Absichtlich Druck aufbauen

Essen. Die Betriebsräte der WAZ werfen der Funke Mediengruppe vor, einige Mitarbeiter des Essener Content Desks absichtlich enorm unter Druck zu setzen. Drei Tage nach Einsetzen einer Einigungsstelle, in der die gescheiterten Sozialplanverhandlungen mit einem externen Schlichter fortgesetzt werden sollen, wurden sie von der Personalabteilung „mit einem besonderen Dokument überrascht“, wie es in einer aktuellen Betriebsratsinfo heißt. Danach will die Personalleitung ein „Konsultationsverfahren nach § 11 Kündigungsschutzverfahren (KschG)“ einleiten, wonach es sich nach Einschätzung des Betriebsrats um eine „Massenentlassungsanzeige bei der Bundesagentur für Arbeit“ handelt. Der Betriebsrat fürchtet, dass die Funke-Gruppe damit die Weichen dafür stellt, betriebsbedingte Aufhebungsverträge abschließen bzw. betriebsbedingte Kündigungen aussprechen zu können.

Mit der unternehmerischen Entscheidung, die Funke Content Dienstleister GmbH zum 31.12.2015 komplett aufzulösen, würden spätestens zum 1. Januar 2016 rund 100 Arbeitsplätze in Essen wegfallen, etwa drei Viertel davon Redakteure. Die meisten von ihnen werden in andere Gesellschaften verschoben, viele zu schlechteren Konditionen. Allerdings gibt es nach BR-Informationen 14 Kolleginnen und Kollegen, die bisher noch keine Perspektive im Unternehmen haben.

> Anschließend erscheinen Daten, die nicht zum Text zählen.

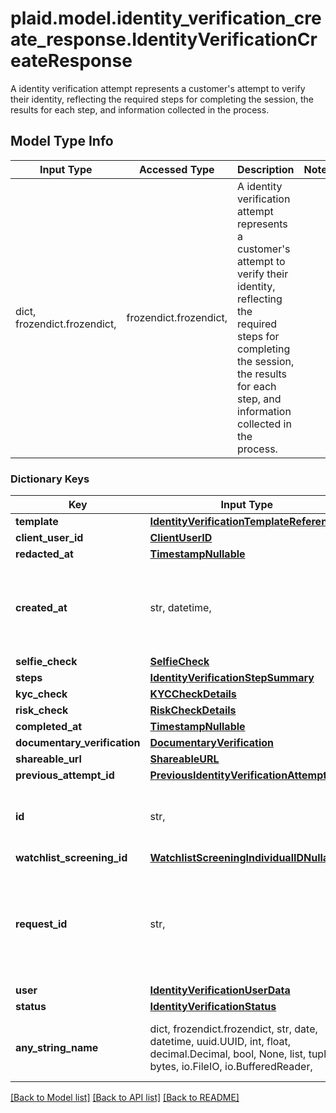 # plaid.model.identity_verification_create_response.IdentityVerificationCreateResponse

A identity verification attempt represents a customer's attempt to verify their identity, reflecting the required steps for completing the session, the results for each step, and information collected in the process.

## Model Type Info
Input Type | Accessed Type | Description | Notes
------------ | ------------- | ------------- | -------------
dict, frozendict.frozendict,  | frozendict.frozendict,  | A identity verification attempt represents a customer&#x27;s attempt to verify their identity, reflecting the required steps for completing the session, the results for each step, and information collected in the process. | 

### Dictionary Keys
Key | Input Type | Accessed Type | Description | Notes
------------ | ------------- | ------------- | ------------- | -------------
**template** | [**IdentityVerificationTemplateReference**](IdentityVerificationTemplateReference.md) | [**IdentityVerificationTemplateReference**](IdentityVerificationTemplateReference.md) |  | 
**client_user_id** | [**ClientUserID**](ClientUserID.md) | [**ClientUserID**](ClientUserID.md) |  | 
**redacted_at** | [**TimestampNullable**](TimestampNullable.md) | [**TimestampNullable**](TimestampNullable.md) |  | 
**created_at** | str, datetime,  | str,  | An ISO8601 formatted timestamp. | value must conform to RFC-3339 date-time
**selfie_check** | [**SelfieCheck**](SelfieCheck.md) | [**SelfieCheck**](SelfieCheck.md) |  | 
**steps** | [**IdentityVerificationStepSummary**](IdentityVerificationStepSummary.md) | [**IdentityVerificationStepSummary**](IdentityVerificationStepSummary.md) |  | 
**kyc_check** | [**KYCCheckDetails**](KYCCheckDetails.md) | [**KYCCheckDetails**](KYCCheckDetails.md) |  | 
**risk_check** | [**RiskCheckDetails**](RiskCheckDetails.md) | [**RiskCheckDetails**](RiskCheckDetails.md) |  | 
**completed_at** | [**TimestampNullable**](TimestampNullable.md) | [**TimestampNullable**](TimestampNullable.md) |  | 
**documentary_verification** | [**DocumentaryVerification**](DocumentaryVerification.md) | [**DocumentaryVerification**](DocumentaryVerification.md) |  | 
**shareable_url** | [**ShareableURL**](ShareableURL.md) | [**ShareableURL**](ShareableURL.md) |  | 
**previous_attempt_id** | [**PreviousIdentityVerificationAttemptID**](PreviousIdentityVerificationAttemptID.md) | [**PreviousIdentityVerificationAttemptID**](PreviousIdentityVerificationAttemptID.md) |  | 
**id** | str,  | str,  | ID of the associated Identity Verification attempt. | 
**watchlist_screening_id** | [**WatchlistScreeningIndividualIDNullable**](WatchlistScreeningIndividualIDNullable.md) | [**WatchlistScreeningIndividualIDNullable**](WatchlistScreeningIndividualIDNullable.md) |  | 
**request_id** | str,  | str,  | A unique identifier for the request, which can be used for troubleshooting. This identifier, like all Plaid identifiers, is case sensitive. | 
**user** | [**IdentityVerificationUserData**](IdentityVerificationUserData.md) | [**IdentityVerificationUserData**](IdentityVerificationUserData.md) |  | 
**status** | [**IdentityVerificationStatus**](IdentityVerificationStatus.md) | [**IdentityVerificationStatus**](IdentityVerificationStatus.md) |  | 
**any_string_name** | dict, frozendict.frozendict, str, date, datetime, uuid.UUID, int, float, decimal.Decimal, bool, None, list, tuple, bytes, io.FileIO, io.BufferedReader,  | frozendict.frozendict, str, decimal.Decimal, BoolClass, NoneClass, tuple, bytes, FileIO | any string name can be used but the value must be the correct type | [optional]

[[Back to Model list]](../../README.md#documentation-for-models) [[Back to API list]](../../README.md#documentation-for-api-endpoints) [[Back to README]](../../README.md)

Die Betriebsräte empfinden die Einleitung des Konsultationsverfahrens nach § 17 KschG deshalb als „absolut unnötig und im höchsten Maße unfair“. „Wozu wird jetzt noch eine Massenkündigung offiziell angemeldet?“, fragen sie – und kennen nur eine Antwort: Offenbar sollen die betroffenen 14 Mitarbeiter unter Druck gesetzt werden, „freiwillige“ Vereinbarungen anzunehmen. „Seriöse Unternehmen“, so die Arbeitnehmervertreter, hätten diese Situation als Betriebsübergang nach § 613 a BGB gestaltet und auf Kündigungen verzichtet. Der Betriebsrat fordert die Geschäftsleitung dringend dazu auf, die Anzeige bei der Bundesagentur für Arbeit nicht einzureichen.

Es sei ein Unding, „in Berlin eine neue Zentrale mit allem Pomp zu eröffnen und im Ruhrgebiet, der Wiege dieses Konzerns, einige wenige ‚Auserwählte‘ zu feuern“. Alle Vorschläge der Betriebsräte, für die Kollegen Arbeitsplätze im Lokalen anzubieten, habe die Geschäftsleitung bisher „konsequent ignoriert oder abgelehnt“.

467 Antworten zu “Absichtlich Druck aufbauen”

  1. Einfallslos sagt:

    https://netzpolitik.org/2017/endlich-klarheit-adblocker-sind-schuld-an-trump-und-brexit/
    interessante Thesen des Verbandes, aber so einfach geht es nicht.
    Dem vorherigen Kommentar ist nichts hinzu zu fügen.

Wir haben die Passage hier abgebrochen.